Silvio Minieri ha detto...

E qui entra in gioco il gioco dell’enantiodromia. Che cosa significa questa parola? E che cosa c’entra con il nostro discorso? In verità ci era già entrata sotto altra forma di espressione concettuale. Enantiodromia, ἐναντιοδρομία, in greco, è parola composta da enantios, contrario e dromos, corsa, e significa letteralmente corsa nel contrario. Nella filosofia di Eraclito, sta a indicare il gioco degli opposti, in base al quale nel divenire ogni ente si risolve nel suo contrario. È il gioco del pensiero alla base della dialettica triadica di Hegel, dove la tesi passa nell’antitesi, generando la sintesi, che dà luogo a una nuova contrapposizione, dove la tesi confluisce nell’antitesi e così via.

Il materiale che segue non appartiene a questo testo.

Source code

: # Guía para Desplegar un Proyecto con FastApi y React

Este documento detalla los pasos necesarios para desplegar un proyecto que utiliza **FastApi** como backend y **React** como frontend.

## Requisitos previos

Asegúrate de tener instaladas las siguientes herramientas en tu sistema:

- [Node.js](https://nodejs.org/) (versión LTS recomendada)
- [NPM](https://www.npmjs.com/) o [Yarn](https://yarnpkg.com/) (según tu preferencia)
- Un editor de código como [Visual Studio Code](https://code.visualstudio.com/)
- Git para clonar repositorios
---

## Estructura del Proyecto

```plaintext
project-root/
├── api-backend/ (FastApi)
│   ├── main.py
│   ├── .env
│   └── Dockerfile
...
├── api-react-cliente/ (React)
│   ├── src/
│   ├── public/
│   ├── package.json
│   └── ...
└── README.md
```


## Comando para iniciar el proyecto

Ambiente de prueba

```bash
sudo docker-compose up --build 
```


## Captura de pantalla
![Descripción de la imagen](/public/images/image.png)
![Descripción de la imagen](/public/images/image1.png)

Jung ha ripreso da Eraclito queto concetto e lo ha applicato all’Inconscio, dove il muoversi ogni volta di una condizione dell’anima nel proprio opposto è un fiume sotterraneo. Ecco che cosa dice dell’opera principale di Nietzsche: “Lo Zarathustra, nel suo complesso, è una specie di movimento enantiodromico, è il fiume dell’inconscio, e i suoi capitoli sono come immagini dei flutti di quella corrente sotterranea. Presumo che ogni giorno, Nietzsche si sedesse a trascrivere il fiume che inondava la sua coscienza, elaborando così una rappresentazione di ciò che accadeva nel suo inconscio.” Se possiamo definire l’inconscio lo specchio oscuro dell’anima, allora possiamo dire che il materiale psichico, sotto la spinta emotiva che genera l’espressione artistica, alla stessa stregua dei sogni, emerge al livello della coscienza nelle maniere e i modi di ogni coscienza individuale. Ora, se il processo psichico dell’inconscio individuale altro non è che una frazione dell’Inconscio collettivo, un arcipelago di isole, secondo un’immagine riconducibile a Jung, allora si verifica quel fenomeno che nell’estetica, la filosofia dell’arte, definiamo semplicemente come l’universalità dell’arte. In tal senso, ogni artista riconduce ad un genere universale le proprie espressioni creative. È forse questo il motivo per cui l’affollata sera è diventata semplicemente la sera, la sera della vita, come cantano i poeti? Ad esempio, Foscolo, Leopardi, Quasimodo e tanti altri, come i miei interpreti musicali. Nella strofa della lirica in esame la enantiodromia si rivela attraverso quello sbandato muoversi verso sconosciuti che ti assalgono, in verità sei tu che ti muovi in maniera confusa incontro a loro, alla rinfusa, per ritrovarti alla fine nella tua solitudine: “Che cosa resta di questa sera?”, come la voce femminile del duo musicale canta. La folla non c’è più, “Que reste-t-il”? Che cosa resta alla fine del giorno?
“Il viandante svanisce nei passi della sera, evolvendo in forme evanescenti di fantasma ed ombra, in suoni ed echi soffusi.” Avevo lasciato questa nota in corsivo, quando interruppi la stesura del mio saggio, forse riservandomi di completarla in seguito, per illustrare il motivo in cui il muoversi della folla serale si va confondendo nell’indistinzione dell’ombra, un’eco di suoni e di voci nella luce soffusa della sera.